Content starts

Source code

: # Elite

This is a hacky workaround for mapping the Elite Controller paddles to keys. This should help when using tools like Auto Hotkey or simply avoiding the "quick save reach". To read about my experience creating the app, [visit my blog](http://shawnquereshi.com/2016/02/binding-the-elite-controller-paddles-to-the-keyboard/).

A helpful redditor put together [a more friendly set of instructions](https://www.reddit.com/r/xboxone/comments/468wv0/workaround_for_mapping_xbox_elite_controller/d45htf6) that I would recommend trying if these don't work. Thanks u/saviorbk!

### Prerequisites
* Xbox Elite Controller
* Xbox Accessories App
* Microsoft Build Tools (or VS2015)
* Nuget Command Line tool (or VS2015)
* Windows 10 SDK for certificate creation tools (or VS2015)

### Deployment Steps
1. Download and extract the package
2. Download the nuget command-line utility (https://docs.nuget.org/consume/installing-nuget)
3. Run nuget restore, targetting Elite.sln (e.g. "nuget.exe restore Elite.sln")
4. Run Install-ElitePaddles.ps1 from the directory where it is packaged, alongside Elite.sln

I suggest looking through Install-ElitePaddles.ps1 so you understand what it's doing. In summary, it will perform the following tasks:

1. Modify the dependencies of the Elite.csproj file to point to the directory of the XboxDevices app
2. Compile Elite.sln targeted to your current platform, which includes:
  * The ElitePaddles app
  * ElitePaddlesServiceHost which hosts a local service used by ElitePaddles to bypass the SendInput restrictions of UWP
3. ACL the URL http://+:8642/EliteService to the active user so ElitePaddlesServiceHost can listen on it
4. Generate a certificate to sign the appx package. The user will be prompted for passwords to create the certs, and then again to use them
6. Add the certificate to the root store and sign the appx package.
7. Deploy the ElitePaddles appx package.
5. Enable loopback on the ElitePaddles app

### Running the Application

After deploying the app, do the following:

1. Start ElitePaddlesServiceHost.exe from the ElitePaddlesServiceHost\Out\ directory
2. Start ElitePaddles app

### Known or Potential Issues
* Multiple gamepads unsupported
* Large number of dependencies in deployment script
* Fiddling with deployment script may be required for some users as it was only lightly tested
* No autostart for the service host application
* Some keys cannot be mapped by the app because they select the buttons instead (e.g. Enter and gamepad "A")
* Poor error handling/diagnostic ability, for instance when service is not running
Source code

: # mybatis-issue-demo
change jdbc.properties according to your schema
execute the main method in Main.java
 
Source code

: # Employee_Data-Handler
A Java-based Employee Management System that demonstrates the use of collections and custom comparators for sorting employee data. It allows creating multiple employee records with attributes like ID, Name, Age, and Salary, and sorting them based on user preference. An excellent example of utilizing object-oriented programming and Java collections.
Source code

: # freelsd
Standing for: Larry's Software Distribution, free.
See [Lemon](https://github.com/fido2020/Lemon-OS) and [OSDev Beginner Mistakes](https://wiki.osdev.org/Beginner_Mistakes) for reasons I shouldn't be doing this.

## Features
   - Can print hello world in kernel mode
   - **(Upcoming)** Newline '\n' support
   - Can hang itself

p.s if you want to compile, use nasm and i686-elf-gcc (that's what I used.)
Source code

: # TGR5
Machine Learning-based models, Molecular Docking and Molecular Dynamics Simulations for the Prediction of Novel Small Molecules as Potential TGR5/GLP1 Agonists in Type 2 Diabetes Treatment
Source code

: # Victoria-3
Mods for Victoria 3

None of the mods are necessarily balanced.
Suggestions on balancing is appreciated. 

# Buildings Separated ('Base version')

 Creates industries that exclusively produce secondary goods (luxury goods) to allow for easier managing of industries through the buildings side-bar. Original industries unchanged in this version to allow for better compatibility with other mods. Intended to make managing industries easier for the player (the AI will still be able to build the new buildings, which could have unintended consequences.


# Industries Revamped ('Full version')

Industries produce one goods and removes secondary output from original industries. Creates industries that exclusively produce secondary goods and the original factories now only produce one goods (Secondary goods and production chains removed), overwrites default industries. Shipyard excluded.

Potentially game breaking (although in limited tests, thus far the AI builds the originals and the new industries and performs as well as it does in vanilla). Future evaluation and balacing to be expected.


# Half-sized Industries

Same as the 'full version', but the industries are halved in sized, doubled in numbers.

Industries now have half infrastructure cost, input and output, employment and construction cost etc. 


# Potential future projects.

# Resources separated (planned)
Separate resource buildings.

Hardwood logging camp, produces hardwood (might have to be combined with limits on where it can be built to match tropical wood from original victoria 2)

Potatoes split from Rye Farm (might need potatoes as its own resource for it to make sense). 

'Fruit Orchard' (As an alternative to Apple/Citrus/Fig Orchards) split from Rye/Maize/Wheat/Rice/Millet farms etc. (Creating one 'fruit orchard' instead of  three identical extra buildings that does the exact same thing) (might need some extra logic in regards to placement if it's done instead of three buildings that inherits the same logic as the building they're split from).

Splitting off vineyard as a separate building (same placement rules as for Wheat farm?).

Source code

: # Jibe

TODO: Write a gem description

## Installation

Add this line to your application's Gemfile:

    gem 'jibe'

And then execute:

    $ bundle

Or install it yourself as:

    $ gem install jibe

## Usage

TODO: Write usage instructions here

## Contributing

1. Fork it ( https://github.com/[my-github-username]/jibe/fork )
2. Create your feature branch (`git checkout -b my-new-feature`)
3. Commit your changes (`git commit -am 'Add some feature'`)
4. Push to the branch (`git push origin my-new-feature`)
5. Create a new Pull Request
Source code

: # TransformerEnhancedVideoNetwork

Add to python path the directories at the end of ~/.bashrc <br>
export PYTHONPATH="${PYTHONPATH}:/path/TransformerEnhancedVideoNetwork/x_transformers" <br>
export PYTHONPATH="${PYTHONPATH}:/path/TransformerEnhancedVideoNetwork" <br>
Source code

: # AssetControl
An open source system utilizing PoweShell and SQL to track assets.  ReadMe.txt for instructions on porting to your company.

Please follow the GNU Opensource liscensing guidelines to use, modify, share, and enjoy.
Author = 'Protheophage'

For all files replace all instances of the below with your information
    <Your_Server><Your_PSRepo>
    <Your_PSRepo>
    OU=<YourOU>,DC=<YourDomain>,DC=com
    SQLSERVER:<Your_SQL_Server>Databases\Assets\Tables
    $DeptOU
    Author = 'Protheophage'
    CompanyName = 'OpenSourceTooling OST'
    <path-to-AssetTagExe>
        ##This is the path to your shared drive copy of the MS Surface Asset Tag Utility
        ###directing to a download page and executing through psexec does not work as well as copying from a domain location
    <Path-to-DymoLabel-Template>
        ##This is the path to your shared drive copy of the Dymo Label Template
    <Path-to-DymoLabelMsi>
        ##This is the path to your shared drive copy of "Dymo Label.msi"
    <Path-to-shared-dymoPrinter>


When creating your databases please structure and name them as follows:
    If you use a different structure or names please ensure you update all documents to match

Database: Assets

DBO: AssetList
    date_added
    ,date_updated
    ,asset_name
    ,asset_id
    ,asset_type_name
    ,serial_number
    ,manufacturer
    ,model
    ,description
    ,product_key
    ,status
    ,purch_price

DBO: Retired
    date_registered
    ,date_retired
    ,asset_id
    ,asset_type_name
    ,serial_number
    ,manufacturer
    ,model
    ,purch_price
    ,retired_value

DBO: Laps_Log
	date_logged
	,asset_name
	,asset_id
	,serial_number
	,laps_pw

Content ends

**EXERCISE OBJECTIVE**
Please give the data again in full, exactly as written.

**EXPECTED ANSWER**
Source code

: # Elite

This is a hacky workaround for mapping the Elite Controller paddles to keys. This should help when using tools like Auto Hotkey or simply avoiding the "quick save reach". To read about my experience creating the app, [visit my blog](http://shawnquereshi.com/2016/02/binding-the-elite-controller-paddles-to-the-keyboard/).

A helpful redditor put together [a more friendly set of instructions](https://www.reddit.com/r/xboxone/comments/468wv0/workaround_for_mapping_xbox_elite_controller/d45htf6) that I would recommend trying if these don't work. Thanks u/saviorbk!

### Prerequisites
* Xbox Elite Controller
* Xbox Accessories App
* Microsoft Build Tools (or VS2015)
* Nuget Command Line tool (or VS2015)
* Windows 10 SDK for certificate creation tools (or VS2015)

### Deployment Steps
1. Download and extract the package
2. Download the nuget command-line utility (https://docs.nuget.org/consume/installing-nuget)
3. Run nuget restore, targetting Elite.sln (e.g. "nuget.exe restore Elite.sln")
4. Run Install-ElitePaddles.ps1 from the directory where it is packaged, alongside Elite.sln

I suggest looking through Install-ElitePaddles.ps1 so you understand what it's doing. In summary, it will perform the following tasks:

1. Modify the dependencies of the Elite.csproj file to point to the directory of the XboxDevices app
2. Compile Elite.sln targeted to your current platform, which includes:
  * The ElitePaddles app
  * ElitePaddlesServiceHost which hosts a local service used by ElitePaddles to bypass the SendInput restrictions of UWP
3. ACL the URL http://+:8642/EliteService to the active user so ElitePaddlesServiceHost can listen on it
4. Generate a certificate to sign the appx package. The user will be prompted for passwords to create the certs, and then again to use them
6. Add the certificate to the root store and sign the appx package.
7. Deploy the ElitePaddles appx package.
5. Enable loopback on the ElitePaddles app

### Running the Application

After deploying the app, do the following:

1. Start ElitePaddlesServiceHost.exe from the ElitePaddlesServiceHost\Out\ directory
2. Start ElitePaddles app

### Known or Potential Issues
* Multiple gamepads unsupported
* Large number of dependencies in deployment script
* Fiddling with deployment script may be required for some users as it was only lightly tested
* No autostart for the service host application
* Some keys cannot be mapped by the app because they select the buttons instead (e.g. Enter and gamepad "A")
* Poor error handling/diagnostic ability, for instance when service is not running
Source code

: # mybatis-issue-demo
change jdbc.properties according to your schema
execute the main method in Main.java
 
Source code

: # Employee_Data-Handler
A Java-based Employee Management System that demonstrates the use of collections and custom comparators for sorting employee data. It allows creating multiple employee records with attributes like ID, Name, Age, and Salary, and sorting them based on user preference. An excellent example of utilizing object-oriented programming and Java collections.
Source code

: # freelsd
Standing for: Larry's Software Distribution, free.
See [Lemon](https://github.com/fido2020/Lemon-OS) and [OSDev Beginner Mistakes](https://wiki.osdev.org/Beginner_Mistakes) for reasons I shouldn't be doing this.

## Features
   - Can print hello world in kernel mode
   - **(Upcoming)** Newline '\n' support
   - Can hang itself

p.s if you want to compile, use nasm and i686-elf-gcc (that's what I used.)
Source code

: # TGR5
Machine Learning-based models, Molecular Docking and Molecular Dynamics Simulations for the Prediction of Novel Small Molecules as Potential TGR5/GLP1 Agonists in Type 2 Diabetes Treatment
Source code

: # Victoria-3
Mods for Victoria 3

None of the mods are necessarily balanced.
Suggestions on balancing is appreciated. 

# Buildings Separated ('Base version')

 Creates industries that exclusively produce secondary goods (luxury goods) to allow for easier managing of industries through the buildings side-bar. Original industries unchanged in this version to allow for better compatibility with other mods. Intended to make managing industries easier for the player (the AI will still be able to build the new buildings, which could have unintended consequences.


# Industries Revamped ('Full version')

Industries produce one goods and removes secondary output from original industries. Creates industries that exclusively produce secondary goods and the original factories now only produce one goods (Secondary goods and production chains removed), overwrites default industries. Shipyard excluded.

Potentially game breaking (although in limited tests, thus far the AI builds the originals and the new industries and performs as well as it does in vanilla). Future evaluation and balacing to be expected.


# Half-sized Industries

Same as the 'full version', but the industries are halved in sized, doubled in numbers.

Industries now have half infrastructure cost, input and output, employment and construction cost etc. 


# Potential future projects.

# Resources separated (planned)
Separate resource buildings.

Hardwood logging camp, produces hardwood (might have to be combined with limits on where it can be built to match tropical wood from original victoria 2)

Potatoes split from Rye Farm (might need potatoes as its own resource for it to make sense). 

'Fruit Orchard' (As an alternative to Apple/Citrus/Fig Orchards) split from Rye/Maize/Wheat/Rice/Millet farms etc. (Creating one 'fruit orchard' instead of  three identical extra buildings that does the exact same thing) (might need some extra logic in regards to placement if it's done instead of three buildings that inherits the same logic as the building they're split from).

Splitting off vineyard as a separate building (same placement rules as for Wheat farm?).

Source code

: # Jibe

TODO: Write a gem description

## Installation

Add this line to your application's Gemfile:

    gem 'jibe'

And then execute:

    $ bundle

Or install it yourself as:

    $ gem install jibe

## Usage

TODO: Write usage instructions here

## Contributing

1. Fork it ( https://github.com/[my-github-username]/jibe/fork )
2. Create your feature branch (`git checkout -b my-new-feature`)
3. Commit your changes (`git commit -am 'Add some feature'`)
4. Push to the branch (`git push origin my-new-feature`)
5. Create a new Pull Request
Source code

: # TransformerEnhancedVideoNetwork

Add to python path the directories at the end of ~/.bashrc <br>
export PYTHONPATH="${PYTHONPATH}:/path/TransformerEnhancedVideoNetwork/x_transformers" <br>
export PYTHONPATH="${PYTHONPATH}:/path/TransformerEnhancedVideoNetwork" <br>
Source code

: # AssetControl
An open source system utilizing PoweShell and SQL to track assets.  ReadMe.txt for instructions on porting to your company.

Please follow the GNU Opensource liscensing guidelines to use, modify, share, and enjoy.
Author = 'Protheophage'

For all files replace all instances of the below with your information
    <Your_Server><Your_PSRepo>
    <Your_PSRepo>
    OU=<YourOU>,DC=<YourDomain>,DC=com
    SQLSERVER:<Your_SQL_Server>Databases\Assets\Tables
    $DeptOU
    Author = 'Protheophage'
    CompanyName = 'OpenSourceTooling OST'
    <path-to-AssetTagExe>
        ##This is the path to your shared drive copy of the MS Surface Asset Tag Utility
        ###directing to a download page and executing through psexec does not work as well as copying from a domain location
    <Path-to-DymoLabel-Template>
        ##This is the path to your shared drive copy of the Dymo Label Template
    <Path-to-DymoLabelMsi>
        ##This is the path to your shared drive copy of "Dymo Label.msi"
    <Path-to-shared-dymoPrinter>


When creating your databases please structure and name them as follows:
    If you use a different structure or names please ensure you update all documents to match

Database: Assets

DBO: AssetList
    date_added
    ,date_updated
    ,asset_name
    ,asset_id
    ,asset_type_name
    ,serial_number
    ,manufacturer
    ,model
    ,description
    ,product_key
    ,status
    ,purch_price

DBO: Retired
    date_registered
    ,date_retired
    ,asset_id
    ,asset_type_name
    ,serial_number
    ,manufacturer
    ,model
    ,purch_price
    ,retired_value

DBO: Laps_Log
	date_logged
	,asset_name
	,asset_id
	,serial_number
	,laps_pw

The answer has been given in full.